Stored records
◇ ◇ ◇ ◇ ◇ ◇ ◇

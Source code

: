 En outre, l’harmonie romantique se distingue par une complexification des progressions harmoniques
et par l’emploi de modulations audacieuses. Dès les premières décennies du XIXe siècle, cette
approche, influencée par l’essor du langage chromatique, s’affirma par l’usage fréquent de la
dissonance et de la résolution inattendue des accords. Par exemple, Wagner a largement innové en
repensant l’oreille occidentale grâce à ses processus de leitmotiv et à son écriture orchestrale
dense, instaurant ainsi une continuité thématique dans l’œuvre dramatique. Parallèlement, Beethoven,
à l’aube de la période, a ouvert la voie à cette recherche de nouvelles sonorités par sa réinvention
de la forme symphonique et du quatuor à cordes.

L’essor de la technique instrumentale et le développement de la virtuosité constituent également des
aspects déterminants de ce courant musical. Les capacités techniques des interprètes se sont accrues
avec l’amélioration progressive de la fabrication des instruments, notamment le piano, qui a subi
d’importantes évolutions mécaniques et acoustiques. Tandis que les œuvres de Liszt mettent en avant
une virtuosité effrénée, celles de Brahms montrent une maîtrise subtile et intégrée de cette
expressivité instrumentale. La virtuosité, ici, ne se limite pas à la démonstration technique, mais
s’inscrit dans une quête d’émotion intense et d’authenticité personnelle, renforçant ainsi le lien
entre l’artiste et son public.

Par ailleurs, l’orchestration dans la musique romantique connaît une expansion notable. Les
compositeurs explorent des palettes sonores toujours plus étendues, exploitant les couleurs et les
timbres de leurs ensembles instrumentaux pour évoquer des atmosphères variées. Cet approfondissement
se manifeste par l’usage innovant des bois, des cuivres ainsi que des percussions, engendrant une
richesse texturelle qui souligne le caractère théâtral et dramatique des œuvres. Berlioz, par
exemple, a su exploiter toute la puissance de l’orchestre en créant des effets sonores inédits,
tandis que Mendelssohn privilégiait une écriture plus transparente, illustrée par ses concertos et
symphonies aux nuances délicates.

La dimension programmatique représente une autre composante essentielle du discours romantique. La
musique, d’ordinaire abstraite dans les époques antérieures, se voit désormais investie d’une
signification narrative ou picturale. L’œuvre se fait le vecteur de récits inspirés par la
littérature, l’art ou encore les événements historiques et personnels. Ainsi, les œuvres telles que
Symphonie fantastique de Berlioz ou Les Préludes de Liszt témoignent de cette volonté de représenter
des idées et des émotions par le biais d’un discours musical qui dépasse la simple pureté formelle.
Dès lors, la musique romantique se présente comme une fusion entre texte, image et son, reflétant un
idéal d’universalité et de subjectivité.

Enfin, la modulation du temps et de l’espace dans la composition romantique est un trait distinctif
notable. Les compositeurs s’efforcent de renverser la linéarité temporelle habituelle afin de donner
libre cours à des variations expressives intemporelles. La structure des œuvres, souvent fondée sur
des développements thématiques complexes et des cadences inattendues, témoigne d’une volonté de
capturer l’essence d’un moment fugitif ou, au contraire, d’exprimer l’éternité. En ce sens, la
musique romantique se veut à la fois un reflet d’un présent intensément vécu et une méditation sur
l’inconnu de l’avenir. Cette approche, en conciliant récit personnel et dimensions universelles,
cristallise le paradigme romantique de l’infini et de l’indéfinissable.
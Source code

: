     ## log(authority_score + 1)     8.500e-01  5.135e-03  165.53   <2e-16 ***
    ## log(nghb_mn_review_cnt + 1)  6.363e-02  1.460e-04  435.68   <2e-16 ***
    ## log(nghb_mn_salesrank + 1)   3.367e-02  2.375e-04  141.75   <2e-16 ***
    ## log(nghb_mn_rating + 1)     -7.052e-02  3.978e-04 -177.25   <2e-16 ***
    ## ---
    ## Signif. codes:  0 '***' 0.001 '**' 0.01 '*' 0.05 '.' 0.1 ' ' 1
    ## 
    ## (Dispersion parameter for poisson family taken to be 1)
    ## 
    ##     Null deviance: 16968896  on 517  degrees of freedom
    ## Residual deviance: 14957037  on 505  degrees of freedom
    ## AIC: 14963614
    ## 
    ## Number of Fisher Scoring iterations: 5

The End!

◇ ◇ ◇ ◇ ◇ ◇ ◇

- **Exercise brief**: Transcribe the data above in full, exactly.

- **Exercise output**:
Source code

: En outre, l’harmonie romantique se distingue par une complexification des progressions harmoniques
et par l’emploi de modulations audacieuses. Dès les premières décennies du XIXe siècle, cette
approche, influencée par l’essor du langage chromatique, s’affirma par l’usage fréquent de la
dissonance et de la résolution inattendue des accords. Par exemple, Wagner a largement innové en
repensant l’oreille occidentale grâce à ses processus de leitmotiv et à son écriture orchestrale
dense, instaurant ainsi une continuité thématique dans l’œuvre dramatique. Parallèlement, Beethoven,
à l’aube de la période, a ouvert la voie à cette recherche de nouvelles sonorités par sa réinvention
de la forme symphonique et du quatuor à cordes.

L’essor de la technique instrumentale et le développement de la virtuosité constituent également des
aspects déterminants de ce courant musical. Les capacités techniques des interprètes se sont accrues
avec l’amélioration progressive de la fabrication des instruments, notamment le piano, qui a subi
d’importantes évolutions mécaniques et acoustiques. Tandis que les œuvres de Liszt mettent en avant
une virtuosité effrénée, celles de Brahms montrent une maîtrise subtile et intégrée de cette
expressivité instrumentale. La virtuosité, ici, ne se limite pas à la démonstration technique, mais
s’inscrit dans une quête d’émotion intense et d’authenticité personnelle, renforçant ainsi le lien
entre l’artiste et son public.

Par ailleurs, l’orchestration dans la musique romantique connaît une expansion notable. Les
compositeurs explorent des palettes sonores toujours plus étendues, exploitant les couleurs et les
timbres de leurs ensembles instrumentaux pour évoquer des atmosphères variées. Cet approfondissement
se manifeste par l’usage innovant des bois, des cuivres ainsi que des percussions, engendrant une
richesse texturelle qui souligne le caractère théâtral et dramatique des œuvres. Berlioz, par
exemple, a su exploiter toute la puissance de l’orchestre en créant des effets sonores inédits,
tandis que Mendelssohn privilégiait une écriture plus transparente, illustrée par ses concertos et
symphonies aux nuances délicates.

La dimension programmatique représente une autre composante essentielle du discours romantique. La
musique, d’ordinaire abstraite dans les époques antérieures, se voit désormais investie d’une
signification narrative ou picturale. L’œuvre se fait le vecteur de récits inspirés par la
littérature, l’art ou encore les événements historiques et personnels. Ainsi, les œuvres telles que
Symphonie fantastique de Berlioz ou Les Préludes de Liszt témoignent de cette volonté de représenter
des idées et des émotions par le biais d’un discours musical qui dépasse la simple pureté formelle.
Dès lors, la musique romantique se présente comme une fusion entre texte, image et son, reflétant un
idéal d’universalité et de subjectivité.

Enfin, la modulation du temps et de l’espace dans la composition romantique est un trait distinctif
notable. Les compositeurs s’efforcent de renverser la linéarité temporelle habituelle afin de donner
libre cours à des variations expressives intemporelles. La structure des œuvres, souvent fondée sur
des développements thématiques complexes et des cadences inattendues, témoigne d’une volonté de
capturer l’essence d’un moment fugitif ou, au contraire, d’exprimer l’éternité. En ce sens, la
musique romantique se veut à la fois un reflet d’un présent intensément vécu et une méditation sur
l’inconnu de l’avenir. Cette approche, en conciliant récit personnel et dimensions universelles,
cristallise le paradigme romantique de l’infini et de l’indéfinissable.
Source code

:     ## log(authority_score + 1)     8.500e-01  5.135e-03  165.53   <2e-16 ***
    ## log(nghb_mn_review_cnt + 1)  6.363e-02  1.460e-04  435.68   <2e-16 ***
    ## log(nghb_mn_salesrank + 1)   3.367e-02  2.375e-04  141.75   <2e-16 ***
    ## log(nghb_mn_rating + 1)     -7.052e-02  3.978e-04 -177.25   <2e-16 ***
    ## ---
    ## Signif. codes:  0 '***' 0.001 '**' 0.01 '*' 0.05 '.' 0.1 ' ' 1
    ## 
    ## (Dispersion parameter for poisson family taken to be 1)
    ## 
    ##     Null deviance: 16968896  on 517  degrees of freedom
    ## Residual deviance: 14957037  on 505  degrees of freedom
    ## AIC: 14963614
    ## 
    ## Number of Fisher Scoring iterations: 5

The End!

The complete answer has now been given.